Hurricane Maria, making its first landfall as a Category 5 storm, has blasted Dominica with "widespread devastation," according to the prime minister of the Caribbean island nation.
With the US territory of Puerto Rico and the US and British Virgin Islands now in its path, Maria's powerful punch diminished only slightly after it hit Dominica Monday night. The hurricane barreled westward as a Category 4 fury with winds at nearly 155 mph (250 km/h), according to the National Hurricane Center (NHC).
"Some fluctuations in intensity are likely during the next day or two, but Maria is forecast to remain an extremely dangerous category 4 or 5 hurricane while it approaches the Virgin Islands and Puerto Rico," the hurricane center said in its 2 a.m. Tuesday update on Maria. The NHC said Maria hit Dominica with winds at top speed of 160 mph.
"Initial reports are of widespread devastation," Dominica Prime Minister Roosevelt Skerrit said on Facebook. "So far we have lost all what money can buy and replace. My greatest fear for the morning is that we will wake to news of serious physical injury and possible deaths as a result of likely landslides triggered by persistent rains."
With a population of more than 73,000, the former French and British colony -- an independent nation since 1978 -- has an economy heavily dependent on tourism and agriculture, industries that would be extremely vulnerable to the ravages of a hurricane.

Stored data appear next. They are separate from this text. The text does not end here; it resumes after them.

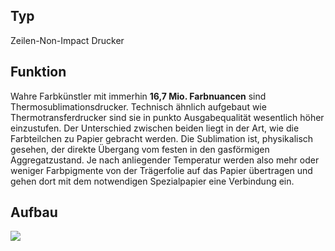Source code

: 
## Typ 
Zeilen-Non-Impact Drucker
## Funktion
Wahre Farbkünstler mit immerhin **16,7 Mio. Farbnuancen** sind Thermosublimationsdrucker. Technisch ähnlich aufgebaut wie Thermotransferdrucker sind sie in punkto Ausgabequalität wesentlich höher einzustufen. Der Unterschied zwischen beiden liegt in der Art, wie die Farbteilchen zu Papier gebracht werden. Die Sublimation ist, physikalisch gesehen, der direkte Übergang vom festen in den gasförmigen Aggregatzustand. Je nach anliegender Temperatur werden also mehr oder weniger Farbpigmente von der Trägerfolie auf das Papier übertragen und gehen dort mit dem notwendigen Spezialpapier eine Verbindung ein. 
## Aufbau
![](Pasted%20image%2020231118130134.png)
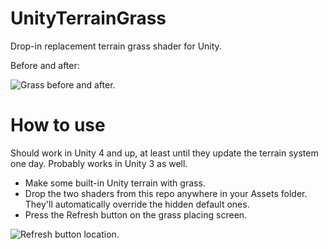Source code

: # UnityTerrainGrass

Drop-in replacement terrain grass shader for Unity.

Before and after:

![Grass before and after.](https://raw.github.com/nition/UnityTerrainGrass/master/readme_grass.jpg)

# How to use

Should work in Unity 4 and up, at least until they update the terrain system one day. Probably works in Unity 3 as well.

- Make some built-in Unity terrain with grass.
- Drop the two shaders from this repo anywhere in your Assets folder. They'll automatically override the hidden default ones.
- Press the Refresh button on the grass placing screen.

![Refresh button location.](https://raw.github.com/nition/UnityTerrainGrass/master/readme_refresh_button.png)
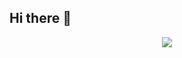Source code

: ## Hi there 👋

<!--
**MateenKadwaikar/MateenKadwaikar** is a ✨ _special_ ✨ repository because its `README.md` (this file) appears on your GitHub profile.

Here are some ideas to get you started:

- 🔭 I’m currently working on ...
- 🌱 I’m currently learning ...
- 👯 I’m looking to collaborate on ...
- 🤔 I’m looking for help with ...
- 💬 Ask me about ...
- 📫 How to reach me: ...
- 😄 Pronouns: ...
- ⚡ Fun fact: ...
-->

<p align="center">
  <a href="https://skillicons.dev">
    <img src="https://skillicons.dev/icons?i=html,c#,react,angular,c#,.net,sql" />
  </a>
</p>
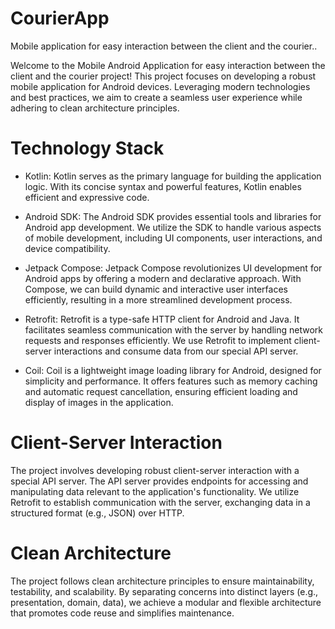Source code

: # CourierApp
Mobile application for easy interaction between the client and the courier..

Welcome to the Mobile Android Application for easy interaction between the client and the courier project! This project focuses on developing a robust mobile application for Android devices. Leveraging modern technologies and best practices, we aim to create a seamless user experience while adhering to clean architecture principles.

# Technology Stack
 - Kotlin: Kotlin serves as the primary language for building the application logic. With its concise syntax and powerful features, Kotlin enables efficient and expressive code.

 - Android SDK: The Android SDK provides essential tools and libraries for Android app development. We utilize the SDK to handle various aspects of mobile development, including UI components, user interactions, and device compatibility.

 - Jetpack Compose: Jetpack Compose revolutionizes UI development for Android apps by offering a modern and declarative approach. With Compose, we can build dynamic and interactive user interfaces efficiently, resulting in a more streamlined development process.

 - Retrofit: Retrofit is a type-safe HTTP client for Android and Java. It facilitates seamless communication with the server by handling network requests and responses efficiently. We use Retrofit to implement client-server interactions and consume data from our special API server.

 - Coil: Coil is a lightweight image loading library for Android, designed for simplicity and performance. It offers features such as memory caching and automatic request cancellation, ensuring efficient loading and display of images in the application.

# Client-Server Interaction
The project involves developing robust client-server interaction with a special API server. The API server provides endpoints for accessing and manipulating data relevant to the application's functionality. We utilize Retrofit to establish communication with the server, exchanging data in a structured format (e.g., JSON) over HTTP.

# Clean Architecture
The project follows clean architecture principles to ensure maintainability, testability, and scalability. By separating concerns into distinct layers (e.g., presentation, domain, data), we achieve a modular and flexible architecture that promotes code reuse and simplifies maintenance.
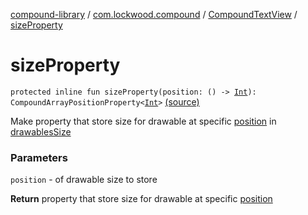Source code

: [compound-library](../../index.md) / [com.lockwood.compound](../index.md) / [CompoundTextView](index.md) / [sizeProperty](./size-property.md)

# sizeProperty

`protected inline fun sizeProperty(position: () -> `[`Int`](https://kotlinlang.org/api/latest/jvm/stdlib/kotlin/-int/index.html)`): CompoundArrayPositionProperty<`[`Int`](https://kotlinlang.org/api/latest/jvm/stdlib/kotlin/-int/index.html)`>` [(source)](https://github.com/lndmflngs/compound-text-view/tree/master/compound-library/src/main/java/com/lockwood/compound/CompoundTextView.kt#L1125)

Make property that store size for drawable at specific [position](size-property.md#com.lockwood.compound.CompoundTextView$sizeProperty(kotlin.Function0((kotlin.Int)))/position) in [drawablesSize](drawables-size.md)

### Parameters

`position` - of drawable size to store

**Return**
property that store size for drawable at specific [position](size-property.md#com.lockwood.compound.CompoundTextView$sizeProperty(kotlin.Function0((kotlin.Int)))/position)

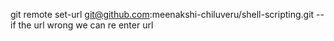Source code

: git remote set-url git@github.com:meenakshi-chiluveru/shell-scripting.git -- if the url wrong we can re enter url
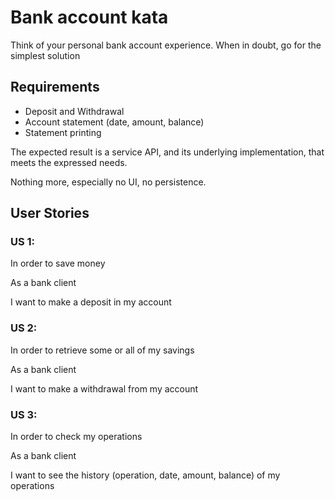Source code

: # Bank account kata
Think of your personal bank account experience. When in doubt, go for the simplest solution

## Requirements
- Deposit and Withdrawal
- Account statement (date, amount, balance)
- Statement printing

The expected result is a service API, and its underlying implementation, that meets the expressed needs.

Nothing more, especially no UI, no persistence.

## User Stories
### US 1:
In order to save money

As a bank client

I want to make a deposit in my account

### US 2:
In order to retrieve some or all of my savings

As a bank client

I want to make a withdrawal from my account

### US 3:
In order to check my operations

As a bank client

I want to see the history (operation, date, amount, balance) of my operations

Hurricane Maria is the strongest storm on record to make landfall in Dominica, and it would be the first Category 4 or greater hurricane to hit Puerto Rico in 85 years.
Puerto Rico's governor, Ricardo Rosselló, has declared a state of emergency ahead of that landfall, which will likely happen Wednesday.

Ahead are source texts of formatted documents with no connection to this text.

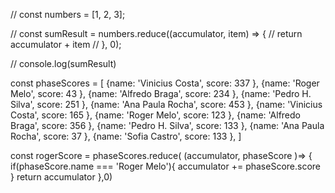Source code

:// const numbers = [1, 2, 3];

// const sumResult = numbers.reduce((accumulator, item) => {
//     return accumulator + item
// }, 0);

// console.log(sumResult)

const phaseScores = [
    {name: 'Vinicius Costa', score: 337 },
    {name: 'Roger Melo', score: 43 },
    {name: 'Alfredo Braga', score: 234 },
    {name: 'Pedro H. Silva', score: 251 },
    {name: 'Ana Paula Rocha', score: 453 },
    {name: 'Vinicius Costa', score: 165 },
    {name: 'Roger Melo', score: 123 },
    {name: 'Alfredo Braga', score: 356 },
    {name: 'Pedro H. Silva', score: 133 },
    {name: 'Ana Paula Rocha', score: 37 },
    {name: 'Sofia Castro', score: 133 },
]

const rogerScore =  phaseScores.reduce( (accumulator, phaseScore )=> {
    if(phaseScore.name === 'Roger Melo'){
        accumulator += phaseScore.score
    }
    return accumulator
},0)
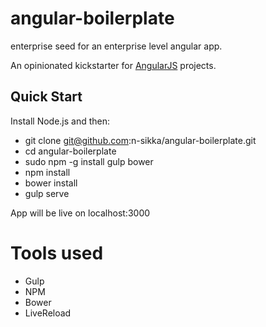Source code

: # angular-boilerplate
enterprise seed for an enterprise level angular app.

An opinionated kickstarter for [AngularJS](http://angularjs.org) projects.

## Quick Start

Install Node.js and then:

- git clone git@github.com:n-sikka/angular-boilerplate.git
- cd angular-boilerplate
- sudo npm -g install gulp bower
- npm install
- bower install
- gulp serve

App will be live on localhost:3000

# Tools used
- Gulp
- NPM
- Bower
- LiveReload
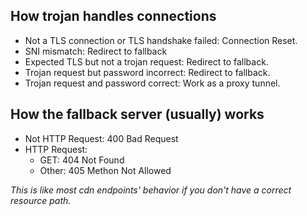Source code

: ## How trojan handles connections

- Not a TLS connection or TLS handshake failed: Connection Reset.
- SNI mismatch: Redirect to fallback
- Expected TLS but not a trojan request: Redirect to fallback.
- Trojan request but password incorrect: Redirect to fallback.
- Trojan request and password correct: Work as a proxy tunnel.

## How the fallback server (usually) works

- Not HTTP Request: 400 Bad Request
- HTTP Request: 
  - GET: 404 Not Found
  - Other: 405 Methon Not Allowed

_This is like most cdn endpoints' behavior if you don't have a correct resource path._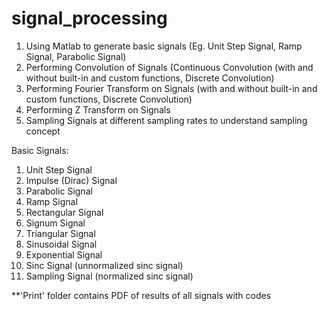 # signal_processing
1. Using Matlab to generate basic signals (Eg. Unit Step Signal, Ramp Signal, Parabolic Signal)
2. Performing Convolution of Signals (Continuous Convolution (with and without built-in and custom functions, Discrete Convolution) 
3. Performing Fourier Transform on Signals (with and without built-in and custom functions, Discrete Convolution) 
4. Performing Z Transform on Signals
5. Sampling Signals at different sampling rates to understand sampling concept

Basic Signals:
1. Unit Step Signal
2. Impulse (Dirac) Signal
3. Parabolic Signal
4. Ramp Signal
5. Rectangular Signal
6. Signum Signal
7. Triangular Signal
8. Sinusoidal Signal
9. Exponential Signal
10. Sinc Signal (unnormalized sinc signal)
11. Sampling Signal (normalized sinc signal)

**'Print' folder contains PDF of results of all signals with codes
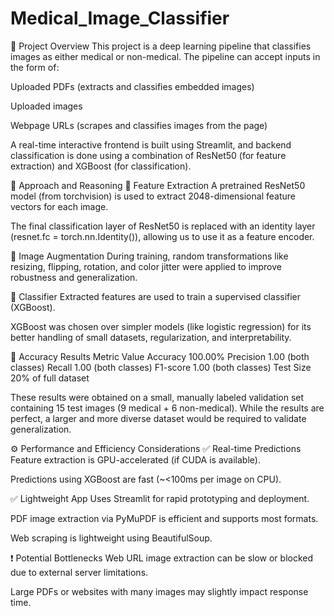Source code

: # Medical_Image_Classifier

📌 Project Overview
This project is a deep learning pipeline that classifies images as either medical or non-medical. The pipeline can accept inputs in the form of:

Uploaded PDFs (extracts and classifies embedded images)

Uploaded images

Webpage URLs (scrapes and classifies images from the page)

A real-time interactive frontend is built using Streamlit, and backend classification is done using a combination of ResNet50 (for feature extraction) and XGBoost (for classification).

🧠 Approach and Reasoning
🔹 Feature Extraction
A pretrained ResNet50 model (from torchvision) is used to extract 2048-dimensional feature vectors for each image.

The final classification layer of ResNet50 is replaced with an identity layer (resnet.fc = torch.nn.Identity()), allowing us to use it as a feature encoder.

🔹 Image Augmentation
During training, random transformations like resizing, flipping, rotation, and color jitter were applied to improve robustness and generalization.

🔹 Classifier
Extracted features are used to train a supervised classifier (XGBoost).

XGBoost was chosen over simpler models (like logistic regression) for its better handling of small datasets, regularization, and interpretability.

🎯 Accuracy Results
Metric	Value
Accuracy	100.00%
Precision	1.00 (both classes)
Recall	1.00 (both classes)
F1-score	1.00 (both classes)
Test Size	20% of full dataset

These results were obtained on a small, manually labeled validation set containing 15 test images (9 medical + 6 non-medical). While the results are perfect, a larger and more diverse dataset would be required to validate generalization.

⚙️ Performance and Efficiency Considerations
✅ Real-time Predictions
Feature extraction is GPU-accelerated (if CUDA is available).

Predictions using XGBoost are fast (~<100ms per image on CPU).

✅ Lightweight App
Uses Streamlit for rapid prototyping and deployment.

PDF image extraction via PyMuPDF is efficient and supports most formats.

Web scraping is lightweight using BeautifulSoup.

❗ Potential Bottlenecks
Web URL image extraction can be slow or blocked due to external server limitations.

Large PDFs or websites with many images may slightly impact response time.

A hurricane warning from the NHC remains in effect for Guadeloupe, Dominica, St. Kitts and Nevis, Montserrat, the US and British Virgin Islands, Puerto Rico, Culebra, and Vieques.
The regional government of Guadeloupe tweeted early Tuesday to its residents: "Don't go out under any circumstances."
US President Donald Trump issued an emergency declaration for Puerto Rico for federal assistance to augment the territory's storm-response initiatives.
The ferocity of Maria bears striking similarities to Hurricane Andrew, the Category 5 hurricane that hit the Bahamas and Florida in 1992, says CNN meterologist Pedram Javaheri. Both storms are compact, and Maria's wind speed comes close to that of Hurricane Andrew -- 165 mph -- when it hit southern Florida.